In 1837 the General Register Office (GRO) took on the responsibility for the United Kingdom Census 1841. Farr was hired there, initially on a temporary basis to handle data from vital registration. Then, with a recommendation from Edwin Chadwick and backing from Neil Arnott, Farr secured another post in the GRO as the first compiler of scientific abstracts (i.e. a statistician). Chadwick and Farr had an agenda, demography aimed at public health, and the support of the initial Registrar General Thomas Henry Lister. Lister worked with Farr on the census design, to forward the programme.

Farr was responsible for the collection of official medical statistics in England and Wales. His most important contribution was to set up a system for routinely recording the causes of death. For example, for the first time it allowed the mortality rates of different occupations to be compared.

==Learned societies and associations==
In 1839, Farr joined the Statistical Society, in which he played an active part as treasurer, vice-president and president over the years. In 1855 he was elected Fellow of the Royal Society. He was involved in the Social Science Association from its foundation in 1857, taking part in its Quarantine Committee and Committee on Trades' Societies and Strikes.

== Law of epidemics ==

In 1840, Farr submitted a letter to the Annual Report of the Registrar General of Births, Deaths and Marriages in England. In that letter, he applied mathematics to the records of deaths during a recent smallpox epidemic, proposing that:

"If the latent cause of epidemics cannot be discovered, the mode in which it operates may be investigated. The laws of its action may be determined by observation, as well as the circumstances in which epidemics arise, or by which they may be controlled."

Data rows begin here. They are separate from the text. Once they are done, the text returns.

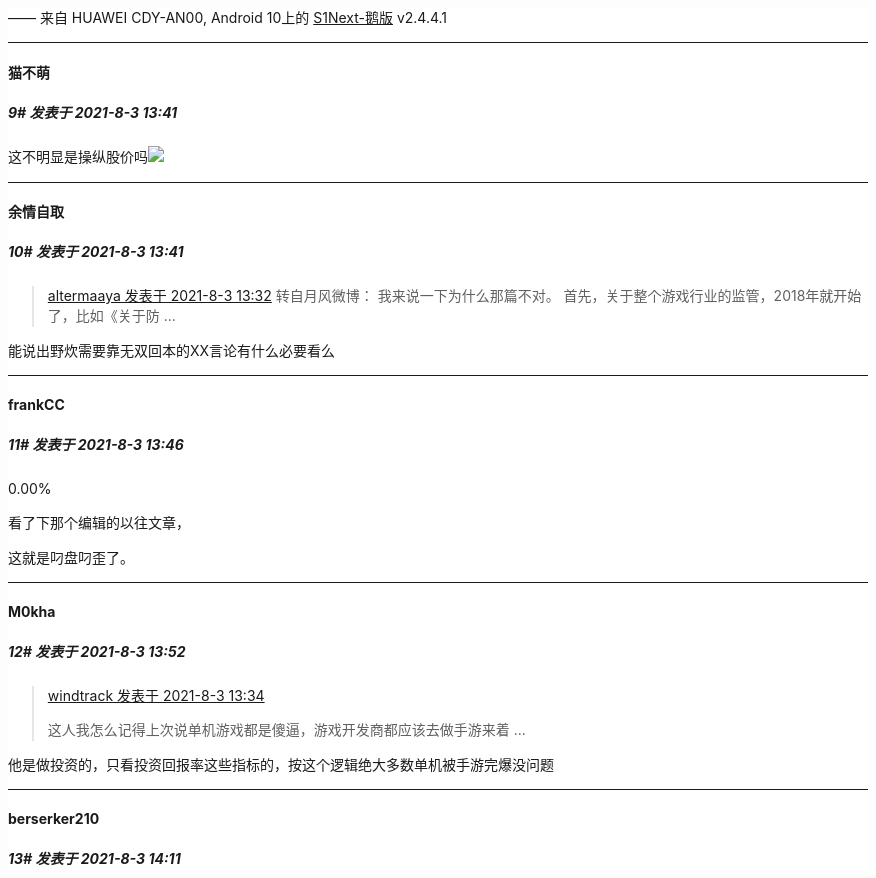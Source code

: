 —— 来自 HUAWEI CDY-AN00, Android 10上的 [S1Next-鹅版](https://github.com/ykrank/S1-Next/releases) v2.4.4.1


*****

####  猫不萌  
##### 9#       发表于 2021-8-3 13:41


这不明显是操纵股价吗<img src="https://static.saraba1st.com/image/smiley/face2017/037.png" referrerpolicy="no-referrer">


*****

####  余情自取  
##### 10#       发表于 2021-8-3 13:41


<blockquote><a href="httphttps://bbs.saraba1st.com/2b/forum.php?mod=redirect&amp;goto=findpost&amp;pid=52220613&amp;ptid=2018891" target="_blank">altermaaya 发表于 2021-8-3 13:32</a>
转自月风微博：
我来说一下为什么那篇不对。
首先，关于整个游戏行业的监管，2018年就开始了，比如《关于防 ...</blockquote>
能说出野炊需要靠无双回本的XX言论有什么必要看么


*****

####  frankCC  
##### 11#       发表于 2021-8-3 13:46


0.00%

看了下那个编辑的以往文章，

这就是叼盘叼歪了。


*****

####  M0kha  
##### 12#       发表于 2021-8-3 13:52


<blockquote><a href="httphttps://bbs.saraba1st.com/2b/forum.php?mod=redirect&amp;goto=findpost&amp;pid=52220641&amp;ptid=2018891" target="_blank">windtrack 发表于 2021-8-3 13:34</a>

这人我怎么记得上次说单机游戏都是傻逼，游戏开发商都应该去做手游来着 ...</blockquote>
他是做投资的，只看投资回报率这些指标的，按这个逻辑绝大多数单机被手游完爆没问题


*****

####  berserker210  
##### 13#       发表于 2021-8-3 14:11
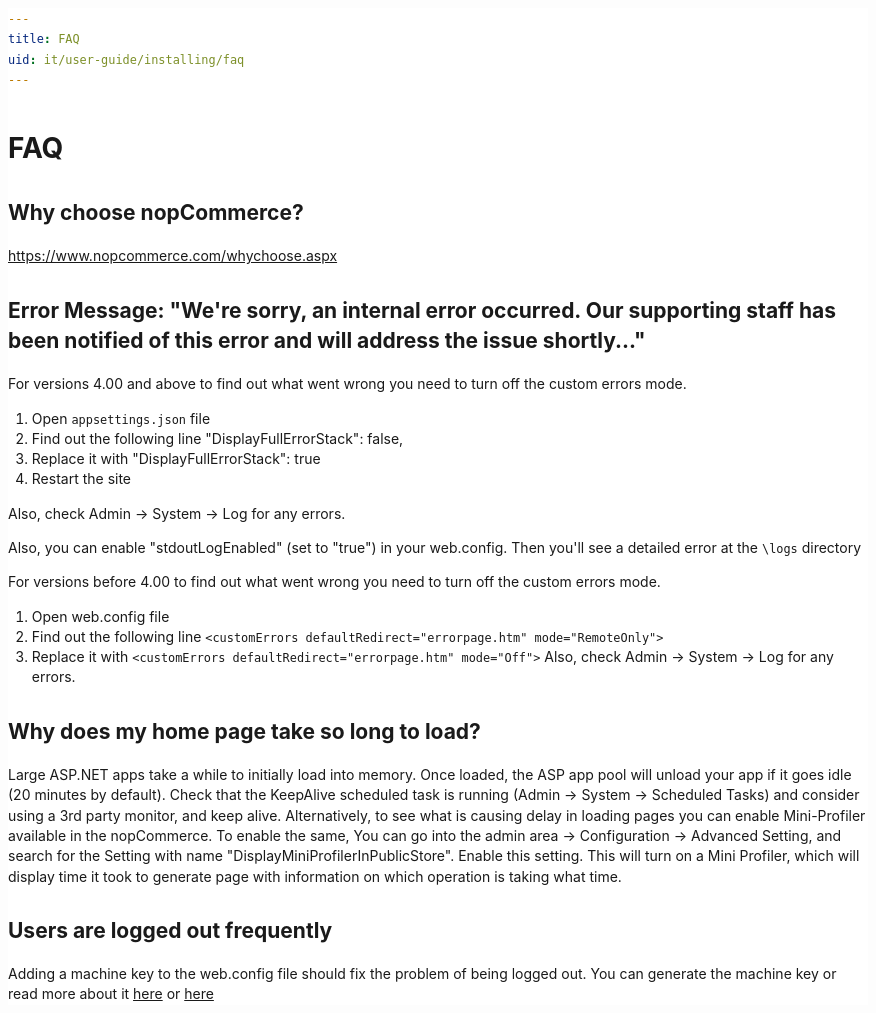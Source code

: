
 ```yaml
---
title: FAQ
uid: it/user-guide/installing/faq
---
```


# FAQ

## Why choose nopCommerce?

<https://www.nopcommerce.com/whychoose.aspx>

## Error Message: "We're sorry, an internal error occurred. Our supporting staff has been notified of this error and will address the issue shortly..."

For versions 4.00 and above to find out what went wrong you need to turn off the custom errors mode.

1. Open `appsettings.json` file
2. Find out the following line "DisplayFullErrorStack": false,
3. Replace it with "DisplayFullErrorStack": true
4. Restart the site

Also, check Admin → System → Log for any errors.

Also, you can enable "stdoutLogEnabled" (set to "true") in your web.config. Then you'll see a detailed error at the `\logs` directory

For versions before 4.00 to find out what went wrong you need to turn off the custom errors mode.

1. Open web.config file
2. Find out the following line `<customErrors defaultRedirect="errorpage.htm" mode="RemoteOnly">`
3. Replace it with `<customErrors defaultRedirect="errorpage.htm" mode="Off">` Also, check Admin → System → Log for any errors.

## Why does my home page take so long to load?

Large ASP.NET apps take a while to initially load into memory. Once loaded, the ASP app pool will unload your app if it goes idle (20 minutes by default). Check that the KeepAlive scheduled task is running (Admin → System → Scheduled Tasks) and consider using a 3rd party monitor, and keep alive. Alternatively, to see what is causing delay in loading pages you can enable Mini-Profiler available in the nopCommerce. To enable the same, You can go into the admin area → Configuration → Advanced Setting, and search for the Setting with name "DisplayMiniProfilerInPublicStore". Enable this setting. This will turn on a Mini Profiler, which will display time it took to generate page with information on which operation is taking what time.

## Users are logged out frequently

Adding a machine key to the web.config file should fix the problem of being logged out. You can generate the machine key or read more about it [here](https://www.developerfusion.com/tools/generatemachinekey/) or [here](https://www.codeproject.com/Articles/16645/ASP-NET-machineKey-Generator)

He showed that during the smallpox epidemic, a plot of the number of deaths per quarter followed a roughly bell-shaped or "normal curve", and that recent epidemics of other diseases had followed a similar pattern.

==Research on cholera==
There was a major outbreak of cholera in London in 1849 which killed around 15,000 people. Early industrialisation had made London the most populous city in the world at the time, and the River Thames was heavily polluted with untreated sewage. Farr subscribed to the conventional theory that cholera was carried by polluted air rather than water – the miasmic theory. In addition, through his analysis of several variables and their association with death from cholera, Farr held the belief that elevation was the major contributor to the occurrence of the disease. He also presented how topographical features are able to prevent certain diseases similarly to immunization.

During the 1853-54 epidemic, Farr gathered more statistical evidence. During focused study of the 1854 Broad Street cholera outbreak, the physician John Snow used data supplied by the GRO and applied the (now accepted) mechanism for transmission he had proposed in 1849: people were infected by swallowing something, and it multiplied in the intestines. Snow also examined mortality statistics compiled by the GRO for people supplied with water from two companies in South London – the Southwark and Vauxhall Waterworks Company (which drew contaminated water from low in the Thames basin) and the Lambeth Waterworks Company (which drew cleaner water from further up the Thames) – and found Southwark and Vauxhall customers were especially likely to suffer.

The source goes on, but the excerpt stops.